YES!
Yes!
yes.... and quite likely, yes.
People who say they "never use the tone control" - well besides having to run over to the amp all the time and/or having to build some sort of EQ'd "presets" into a pedalboard... well if you play a guitar that always has the tone controls on 10, so you build a guitar with no tone control - it can be a really zoinked build. EVERYTHING the signal runs
through matters. I don't think caps matter, certainly not as much as some of the more insanely-effusive descriptions found on Moronspeak.com. The caps are like... the plug in a sink, the signal runs
to them but not
through them. And the differences that people hear are because two different brands of a .022 caliber cap are actually not both perfectly "22s" - call it the size of the plug in the drain.
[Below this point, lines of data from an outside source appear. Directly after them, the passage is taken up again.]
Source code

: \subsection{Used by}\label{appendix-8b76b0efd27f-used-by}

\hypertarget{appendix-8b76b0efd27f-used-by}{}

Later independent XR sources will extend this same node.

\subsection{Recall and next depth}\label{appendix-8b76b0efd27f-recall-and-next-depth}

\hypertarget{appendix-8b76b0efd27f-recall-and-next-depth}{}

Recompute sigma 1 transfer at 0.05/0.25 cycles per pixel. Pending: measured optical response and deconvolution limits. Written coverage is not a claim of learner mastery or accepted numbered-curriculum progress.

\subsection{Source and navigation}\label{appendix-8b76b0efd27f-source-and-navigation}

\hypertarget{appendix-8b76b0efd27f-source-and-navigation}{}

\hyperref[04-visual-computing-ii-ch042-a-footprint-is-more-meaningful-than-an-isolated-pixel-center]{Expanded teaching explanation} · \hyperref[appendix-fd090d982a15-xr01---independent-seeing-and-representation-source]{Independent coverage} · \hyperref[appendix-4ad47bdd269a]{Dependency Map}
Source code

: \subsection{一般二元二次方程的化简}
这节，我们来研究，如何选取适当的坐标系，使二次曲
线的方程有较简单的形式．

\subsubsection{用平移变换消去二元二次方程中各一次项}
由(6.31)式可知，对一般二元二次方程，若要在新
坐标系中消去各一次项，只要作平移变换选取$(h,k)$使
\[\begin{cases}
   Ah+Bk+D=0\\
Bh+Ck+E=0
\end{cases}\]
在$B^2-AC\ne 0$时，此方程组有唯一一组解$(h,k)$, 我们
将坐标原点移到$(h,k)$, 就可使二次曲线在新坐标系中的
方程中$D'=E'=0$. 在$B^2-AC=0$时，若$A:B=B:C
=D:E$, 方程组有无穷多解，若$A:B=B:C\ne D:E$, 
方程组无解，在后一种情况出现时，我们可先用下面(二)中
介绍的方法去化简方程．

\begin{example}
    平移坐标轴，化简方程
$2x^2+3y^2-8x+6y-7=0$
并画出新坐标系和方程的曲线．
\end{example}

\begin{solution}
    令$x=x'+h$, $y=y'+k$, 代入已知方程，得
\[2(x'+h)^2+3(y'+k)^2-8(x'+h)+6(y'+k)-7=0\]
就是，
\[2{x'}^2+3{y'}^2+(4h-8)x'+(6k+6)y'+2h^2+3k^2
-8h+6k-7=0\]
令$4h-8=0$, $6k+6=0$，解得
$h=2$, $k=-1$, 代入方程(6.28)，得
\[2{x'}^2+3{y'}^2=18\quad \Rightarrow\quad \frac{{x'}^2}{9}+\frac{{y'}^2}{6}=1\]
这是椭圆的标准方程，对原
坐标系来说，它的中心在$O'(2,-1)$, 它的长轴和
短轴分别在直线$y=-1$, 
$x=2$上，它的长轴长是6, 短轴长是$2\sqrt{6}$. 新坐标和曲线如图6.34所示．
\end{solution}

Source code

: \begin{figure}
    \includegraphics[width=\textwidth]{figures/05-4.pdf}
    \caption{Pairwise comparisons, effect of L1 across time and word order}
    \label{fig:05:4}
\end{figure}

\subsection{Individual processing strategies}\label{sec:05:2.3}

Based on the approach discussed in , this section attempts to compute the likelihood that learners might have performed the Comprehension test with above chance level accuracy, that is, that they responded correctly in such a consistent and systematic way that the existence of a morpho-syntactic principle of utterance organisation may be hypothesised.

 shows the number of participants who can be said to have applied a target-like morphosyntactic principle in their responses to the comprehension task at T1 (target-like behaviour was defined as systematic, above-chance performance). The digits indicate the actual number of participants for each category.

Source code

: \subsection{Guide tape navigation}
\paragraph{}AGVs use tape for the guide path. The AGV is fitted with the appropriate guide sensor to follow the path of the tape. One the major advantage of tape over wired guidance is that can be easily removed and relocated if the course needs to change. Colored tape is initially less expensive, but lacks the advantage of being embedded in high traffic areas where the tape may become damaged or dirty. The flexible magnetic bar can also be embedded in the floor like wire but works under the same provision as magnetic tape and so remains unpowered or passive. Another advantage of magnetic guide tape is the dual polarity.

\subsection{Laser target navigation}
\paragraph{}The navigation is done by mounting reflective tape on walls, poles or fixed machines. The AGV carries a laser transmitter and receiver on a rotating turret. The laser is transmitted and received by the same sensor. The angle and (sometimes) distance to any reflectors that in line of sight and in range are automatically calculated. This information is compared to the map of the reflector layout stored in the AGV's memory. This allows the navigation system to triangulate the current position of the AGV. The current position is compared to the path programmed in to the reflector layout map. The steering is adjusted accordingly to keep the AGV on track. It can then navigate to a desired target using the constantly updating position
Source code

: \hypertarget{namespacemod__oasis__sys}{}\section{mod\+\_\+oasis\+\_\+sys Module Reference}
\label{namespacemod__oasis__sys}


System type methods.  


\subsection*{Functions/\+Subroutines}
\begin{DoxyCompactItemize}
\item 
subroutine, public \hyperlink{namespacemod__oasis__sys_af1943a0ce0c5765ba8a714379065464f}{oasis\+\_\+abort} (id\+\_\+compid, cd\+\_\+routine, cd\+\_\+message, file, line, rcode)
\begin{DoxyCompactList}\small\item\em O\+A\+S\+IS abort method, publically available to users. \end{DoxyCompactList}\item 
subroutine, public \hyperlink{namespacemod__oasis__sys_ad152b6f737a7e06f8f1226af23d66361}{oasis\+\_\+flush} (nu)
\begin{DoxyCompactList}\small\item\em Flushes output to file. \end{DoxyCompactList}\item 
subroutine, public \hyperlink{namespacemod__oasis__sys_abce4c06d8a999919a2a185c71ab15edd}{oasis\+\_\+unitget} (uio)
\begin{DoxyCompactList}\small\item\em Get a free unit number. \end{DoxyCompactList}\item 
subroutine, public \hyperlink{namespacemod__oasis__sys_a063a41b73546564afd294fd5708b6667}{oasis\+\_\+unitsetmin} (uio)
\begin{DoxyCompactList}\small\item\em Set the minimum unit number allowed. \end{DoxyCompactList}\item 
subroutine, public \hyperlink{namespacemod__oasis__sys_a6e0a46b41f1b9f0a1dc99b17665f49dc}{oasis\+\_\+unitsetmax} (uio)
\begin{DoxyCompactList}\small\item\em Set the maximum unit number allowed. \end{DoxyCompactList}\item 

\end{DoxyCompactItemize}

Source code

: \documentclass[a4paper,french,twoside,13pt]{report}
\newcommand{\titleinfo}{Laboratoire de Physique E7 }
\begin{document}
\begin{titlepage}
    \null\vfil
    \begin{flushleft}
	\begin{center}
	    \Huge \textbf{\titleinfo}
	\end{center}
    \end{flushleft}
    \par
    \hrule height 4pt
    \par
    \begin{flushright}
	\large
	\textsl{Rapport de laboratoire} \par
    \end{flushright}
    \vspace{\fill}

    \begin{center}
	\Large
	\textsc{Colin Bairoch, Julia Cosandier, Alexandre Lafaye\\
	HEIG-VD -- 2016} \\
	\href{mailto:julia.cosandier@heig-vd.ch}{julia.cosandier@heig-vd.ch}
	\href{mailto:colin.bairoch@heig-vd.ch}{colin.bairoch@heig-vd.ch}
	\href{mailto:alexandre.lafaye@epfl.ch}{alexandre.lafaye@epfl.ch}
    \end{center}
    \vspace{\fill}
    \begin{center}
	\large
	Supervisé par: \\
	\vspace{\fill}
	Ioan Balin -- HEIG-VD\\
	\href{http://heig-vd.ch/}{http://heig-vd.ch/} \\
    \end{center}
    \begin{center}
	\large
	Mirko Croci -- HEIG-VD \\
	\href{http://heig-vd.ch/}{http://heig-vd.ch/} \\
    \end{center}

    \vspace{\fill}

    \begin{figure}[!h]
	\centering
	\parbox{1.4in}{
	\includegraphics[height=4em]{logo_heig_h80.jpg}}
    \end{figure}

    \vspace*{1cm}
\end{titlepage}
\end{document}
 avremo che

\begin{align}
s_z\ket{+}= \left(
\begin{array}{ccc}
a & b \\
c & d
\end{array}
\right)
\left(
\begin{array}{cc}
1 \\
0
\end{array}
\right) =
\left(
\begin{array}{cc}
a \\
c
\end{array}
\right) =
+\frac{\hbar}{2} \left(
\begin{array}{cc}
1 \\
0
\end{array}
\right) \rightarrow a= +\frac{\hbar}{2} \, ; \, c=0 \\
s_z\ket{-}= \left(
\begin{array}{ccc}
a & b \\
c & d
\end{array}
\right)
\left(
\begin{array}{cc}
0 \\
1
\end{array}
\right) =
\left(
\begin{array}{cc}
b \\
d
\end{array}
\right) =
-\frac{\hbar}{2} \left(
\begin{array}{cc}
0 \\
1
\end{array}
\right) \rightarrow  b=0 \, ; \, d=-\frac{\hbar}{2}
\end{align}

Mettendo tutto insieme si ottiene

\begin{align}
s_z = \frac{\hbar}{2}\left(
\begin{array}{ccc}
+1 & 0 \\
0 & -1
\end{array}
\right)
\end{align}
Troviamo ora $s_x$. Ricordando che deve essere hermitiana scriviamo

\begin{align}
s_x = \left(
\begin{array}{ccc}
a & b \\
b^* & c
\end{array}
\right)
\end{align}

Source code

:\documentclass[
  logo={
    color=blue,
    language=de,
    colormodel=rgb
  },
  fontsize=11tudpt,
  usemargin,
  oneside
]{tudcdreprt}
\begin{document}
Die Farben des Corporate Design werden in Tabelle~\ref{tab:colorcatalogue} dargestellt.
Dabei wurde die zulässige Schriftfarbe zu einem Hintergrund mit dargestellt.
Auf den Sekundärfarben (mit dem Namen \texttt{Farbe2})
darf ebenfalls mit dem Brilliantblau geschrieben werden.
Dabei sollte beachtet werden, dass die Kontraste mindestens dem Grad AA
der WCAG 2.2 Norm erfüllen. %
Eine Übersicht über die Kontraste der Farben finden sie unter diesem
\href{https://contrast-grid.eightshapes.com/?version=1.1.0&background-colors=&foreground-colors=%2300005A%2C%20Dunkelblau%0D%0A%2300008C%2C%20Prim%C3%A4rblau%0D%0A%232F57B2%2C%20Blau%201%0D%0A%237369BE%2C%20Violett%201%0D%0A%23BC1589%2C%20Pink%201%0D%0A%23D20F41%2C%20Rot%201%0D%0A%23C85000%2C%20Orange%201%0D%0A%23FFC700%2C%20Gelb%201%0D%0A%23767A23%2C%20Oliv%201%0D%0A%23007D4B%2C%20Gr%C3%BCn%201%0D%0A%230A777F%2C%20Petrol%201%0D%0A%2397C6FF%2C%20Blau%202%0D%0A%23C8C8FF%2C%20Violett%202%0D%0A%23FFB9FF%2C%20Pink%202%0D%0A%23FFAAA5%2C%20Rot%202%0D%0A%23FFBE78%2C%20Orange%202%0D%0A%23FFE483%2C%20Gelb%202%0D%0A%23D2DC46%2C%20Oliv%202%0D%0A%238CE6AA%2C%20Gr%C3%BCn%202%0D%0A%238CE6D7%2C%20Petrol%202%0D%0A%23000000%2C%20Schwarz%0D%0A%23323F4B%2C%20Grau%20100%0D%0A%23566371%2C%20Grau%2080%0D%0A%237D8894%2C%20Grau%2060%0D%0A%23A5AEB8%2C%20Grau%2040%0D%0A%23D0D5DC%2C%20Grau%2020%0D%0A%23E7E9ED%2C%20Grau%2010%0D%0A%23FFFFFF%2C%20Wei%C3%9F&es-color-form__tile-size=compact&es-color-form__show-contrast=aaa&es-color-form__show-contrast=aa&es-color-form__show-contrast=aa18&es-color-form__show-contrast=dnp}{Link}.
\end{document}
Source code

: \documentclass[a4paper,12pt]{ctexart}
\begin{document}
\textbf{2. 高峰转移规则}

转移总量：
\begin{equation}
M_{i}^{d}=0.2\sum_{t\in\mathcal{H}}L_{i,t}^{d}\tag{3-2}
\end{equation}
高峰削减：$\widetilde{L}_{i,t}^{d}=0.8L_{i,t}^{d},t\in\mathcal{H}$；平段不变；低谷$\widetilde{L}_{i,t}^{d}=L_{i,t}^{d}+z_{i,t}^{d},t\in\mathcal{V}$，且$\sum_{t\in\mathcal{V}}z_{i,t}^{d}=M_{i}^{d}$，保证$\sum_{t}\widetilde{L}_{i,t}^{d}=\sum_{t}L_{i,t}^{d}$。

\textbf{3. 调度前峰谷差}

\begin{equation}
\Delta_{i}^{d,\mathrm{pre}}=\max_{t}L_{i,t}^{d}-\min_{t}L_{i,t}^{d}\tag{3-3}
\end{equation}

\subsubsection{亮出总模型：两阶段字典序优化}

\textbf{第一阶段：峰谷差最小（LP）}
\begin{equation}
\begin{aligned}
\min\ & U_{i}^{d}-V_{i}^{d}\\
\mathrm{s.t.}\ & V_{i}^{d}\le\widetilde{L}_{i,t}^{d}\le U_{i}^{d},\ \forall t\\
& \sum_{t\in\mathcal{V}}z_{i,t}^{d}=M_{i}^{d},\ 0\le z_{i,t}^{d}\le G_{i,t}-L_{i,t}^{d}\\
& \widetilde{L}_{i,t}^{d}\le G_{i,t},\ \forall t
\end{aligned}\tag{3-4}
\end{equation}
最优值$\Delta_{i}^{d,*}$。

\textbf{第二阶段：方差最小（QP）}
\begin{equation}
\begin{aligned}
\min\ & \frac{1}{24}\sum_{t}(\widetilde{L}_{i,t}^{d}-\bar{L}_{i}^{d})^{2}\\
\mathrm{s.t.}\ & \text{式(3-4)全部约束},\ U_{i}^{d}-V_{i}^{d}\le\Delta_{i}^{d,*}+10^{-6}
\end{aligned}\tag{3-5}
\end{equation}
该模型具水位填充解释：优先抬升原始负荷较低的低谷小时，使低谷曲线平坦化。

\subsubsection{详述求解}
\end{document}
But all the wiring, the pots, which parts of the circuitry is emboldened* or disconnected by the switching, yup. I goofed over this one a few times before I figured it out. One possible, and certainly elegant, solution is through the use of internal trimpots. They're about the size of a sugar cube, and can only be adjusted with a screwdriver. But if a guitar is just always, always too bright no matter what you do with the existing controls and the amp, a trimpot will cure it. They're really cheap too.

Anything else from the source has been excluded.